Materials and methods
Human umbilical vein endothelial cells (HUVEC) were cultured at 37°C in a humidified incubator with 5% CO2 and maintained in RPMI-1640 culture medium supplemented with 10% fetal bovine serum. When grown to 90% confluence, cells were trypsinized, harvested, resuspended and seeded to a 0.1% gelatin-coated glass. After adherence, monolayer cells grown on the glass were imposed with LSS for different time lengths.
A parallel-plate flow chamber that exerts continuous flow was made by sandwiching a silicon gasket between two stainless steel plates with a cover slip sink in the base plate. The chamber and all parts of the circuit tubes were sterilize before the placement of a glass (50 mm × 30 mm) with monolayer cells into the flow chamber. The parameter settings were as follows: flow chamber height, 0.56 mm and pump rate, 60 times/min. The value of shear stress was adjusted by modulating the flow of after-loading and was automatically calculated using information from the pressure transducers. The shear stress in our flow study was 2 dynes/cm2 (for 120 min., marked by ABCD 120, EFGH 120 and IJKL 120) and the cyclic fluid used was 1640 medium with 2% fetal bovine serum supplied. Cultured HUVECs without shear stress were considered as control group (marked by ABCD 0, EFGH 0 and IJKL 0 in Figure 1).

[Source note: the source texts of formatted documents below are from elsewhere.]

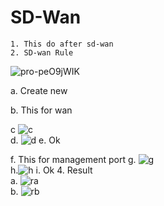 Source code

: # SD-Wan
	1. This do after sd-wan
	2. SD-wan Rule
![pro-peO9jWIK](https://github.com/user-attachments/assets/502efb11-79d1-4313-960a-35345dc1a59c)

a. Create new 

b. This for wan

c ![c](https://github.com/user-attachments/assets/94e98c49-6929-4d87-a8dc-0eb242d45fd1)		
  d. ![d](https://github.com/user-attachments/assets/470bf3d5-a01d-422c-b445-d5d7ed337856)
  e. Ok

  f. This for management port
	g.
![g](https://github.com/user-attachments/assets/88c30f8a-451e-4c69-a5d4-4176f52d1307)		
		h.![h](https://github.com/user-attachments/assets/d0f7fc3e-f1f6-4c51-a933-53d6bb5047f3)
		i. Ok
	4. Result  
		a. ![ra](https://github.com/user-attachments/assets/eca1d7bb-3e65-417f-ba4b-5e8b40b69c98)	
		b. ![rb](https://github.com/user-attachments/assets/07c52b64-897a-4f0d-a49c-701f053dbddd)

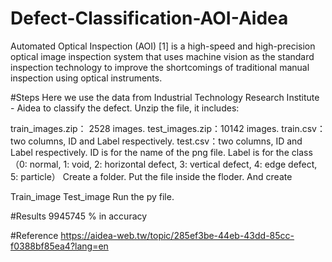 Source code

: # Defect-Classification-AOI-Aidea
Automated Optical Inspection (AOI) [1] is a high-speed and high-precision optical image inspection system that uses machine vision as the standard inspection technology to improve the shortcomings of traditional manual inspection using optical instruments. 

#Steps
Here we use the data from Industrial Technology Research Institute - Aidea to classify the defect. Unzip the file, it includes:

train_images.zip： 2528 images.
test_images.zip：10142 images.
train.csv：two columns, ID and Label respectively.
test.csv：two columns, ID and Label respectively.
ID is for the name of the png file. Label is for the class（0: normal, 1: void, 2: horizontal defect, 3: vertical defect, 4: edge defect, 5: particle）
Create a folder. Put the file inside the floder. And create

Train_image
Test_image
Run the py file.

#Results
9945745 % in accuracy

#Reference
https://aidea-web.tw/topic/285ef3be-44eb-43dd-85cc-f0388bf85ea4?lang=en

Figure 1. Differentially expressed lncRNA and mRNA in 3 low shear stress-treated vs. paired non-low shear stress treaed endothelial cells. The scatter plot is a visualization method used to assess the lncRNA (A) and mRNA (B) expression variation between paired two group endothelial cells. The value of X- and Y-axes in the scatter plot are the averaged normalized signal values of the group (log2 scaled). The green lines represent fold-change lines (the default fold-change is 2.0). The box plot is a convenient way to quickly visualize the distribution of a dataset of lncRNA (C) and mRNA (D) profiles. After normalization, the distribution of log2 ratios among nine samples were nearly the same.
Total cellular RNA was isolated from the cells using an RNeasy Mini Kit (Qiagen, Hilden, Germany) in accordance with the manufacturer's protocol, and then quantified using a NanoDrop ND-1000 spectrophotometer (Thermo Fisher Scientific, Waltham, MA). The RNA integrity of each sample was assessed using standard denaturing agarose gel electrophoresis after RNA extraction and prior to sample labeling.
Labeling and hybridization
Total RNA (200 ng each) from cells was purified from total RNA after removal of rRNA (mRNA-ONLY™ Eukaryotic mRNA Isolation Kit, Epicentre). Then, each sample was amplified and was reversely transcribed into cDNA using an RNA Spike In Kit with one-color (Agilent) in the presence of 0.8 µL of Random Primer and 2 µL of Spike Mix without 3’ bias utilizing a random priming method. These cDNA samples were then cleaned and labeled in accordance with the Agilent Gene Expression Analysis protocol using Agilent Quick-Amp Labeling Kit. These labeled cDNA samples were used as probes to hybridize to microarrays for 17 h at 65°C using an Agilent Gene Expression Hybridization Kit in Agilent’s SureHyb Hybridization Chambers. The labeled cRNAs were hybridized onto the Human LncRNA Array v3.0 (8 x 60K, Arraystar). After hybridization, the microarrays were washed with an Agilent Wash Buffer kit (Agilent) and scanned with an Agilent microarray scanner G2505C.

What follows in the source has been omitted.